▸ Extracted records:

= = = = = = =

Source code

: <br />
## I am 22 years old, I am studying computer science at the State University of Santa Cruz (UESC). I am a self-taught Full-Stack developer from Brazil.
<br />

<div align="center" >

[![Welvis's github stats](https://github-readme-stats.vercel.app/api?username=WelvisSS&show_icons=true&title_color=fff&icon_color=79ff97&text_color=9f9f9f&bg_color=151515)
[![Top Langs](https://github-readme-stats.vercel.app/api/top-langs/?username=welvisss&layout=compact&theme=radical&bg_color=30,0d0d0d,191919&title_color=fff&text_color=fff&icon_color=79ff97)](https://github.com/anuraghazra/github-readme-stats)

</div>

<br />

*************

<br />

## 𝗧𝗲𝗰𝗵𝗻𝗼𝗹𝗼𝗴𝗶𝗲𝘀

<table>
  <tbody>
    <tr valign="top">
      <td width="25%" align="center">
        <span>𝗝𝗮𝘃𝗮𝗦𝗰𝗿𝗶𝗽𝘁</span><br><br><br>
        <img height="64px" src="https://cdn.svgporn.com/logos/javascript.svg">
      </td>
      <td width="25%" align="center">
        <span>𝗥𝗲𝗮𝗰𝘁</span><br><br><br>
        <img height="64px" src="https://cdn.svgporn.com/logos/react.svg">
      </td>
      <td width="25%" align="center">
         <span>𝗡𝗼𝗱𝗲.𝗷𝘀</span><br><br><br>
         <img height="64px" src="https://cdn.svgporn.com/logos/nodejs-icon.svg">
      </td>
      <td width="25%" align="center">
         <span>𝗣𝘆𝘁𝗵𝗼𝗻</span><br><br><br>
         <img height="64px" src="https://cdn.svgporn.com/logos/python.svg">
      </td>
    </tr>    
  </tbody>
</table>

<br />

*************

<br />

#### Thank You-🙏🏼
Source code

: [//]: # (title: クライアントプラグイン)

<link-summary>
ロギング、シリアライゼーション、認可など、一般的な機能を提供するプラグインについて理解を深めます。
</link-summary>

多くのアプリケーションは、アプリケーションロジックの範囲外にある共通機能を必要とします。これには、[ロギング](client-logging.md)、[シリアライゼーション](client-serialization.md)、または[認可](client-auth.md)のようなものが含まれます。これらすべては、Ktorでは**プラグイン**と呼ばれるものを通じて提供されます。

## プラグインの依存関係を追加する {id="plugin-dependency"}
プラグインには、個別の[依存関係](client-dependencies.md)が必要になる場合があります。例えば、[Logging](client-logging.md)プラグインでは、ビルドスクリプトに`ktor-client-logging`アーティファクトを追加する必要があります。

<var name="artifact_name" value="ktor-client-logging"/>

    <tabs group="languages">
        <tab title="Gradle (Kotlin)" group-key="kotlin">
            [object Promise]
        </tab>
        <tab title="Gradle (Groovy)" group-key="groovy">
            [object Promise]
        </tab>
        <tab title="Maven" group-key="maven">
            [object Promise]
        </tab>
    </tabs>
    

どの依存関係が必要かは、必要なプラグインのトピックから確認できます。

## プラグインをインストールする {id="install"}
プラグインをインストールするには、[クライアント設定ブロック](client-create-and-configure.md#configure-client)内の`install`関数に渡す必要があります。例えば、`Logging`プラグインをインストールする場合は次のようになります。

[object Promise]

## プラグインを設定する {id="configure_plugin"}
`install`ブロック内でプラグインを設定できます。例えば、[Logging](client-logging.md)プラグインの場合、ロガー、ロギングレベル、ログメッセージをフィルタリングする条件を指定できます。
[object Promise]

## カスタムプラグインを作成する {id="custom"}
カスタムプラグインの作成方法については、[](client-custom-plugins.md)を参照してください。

= = = = = = =

▸ Problem details: In the records above, find each line with the string "svgporn" and list it.

▸ Finished exercise:
        <img height="64px" src="https://cdn.svgporn.com/logos/javascript.svg">
        <img height="64px" src="https://cdn.svgporn.com/logos/react.svg">
         <img height="64px" src="https://cdn.svgporn.com/logos/nodejs-icon.svg">
         <img height="64px" src="https://cdn.svgporn.com/logos/python.svg">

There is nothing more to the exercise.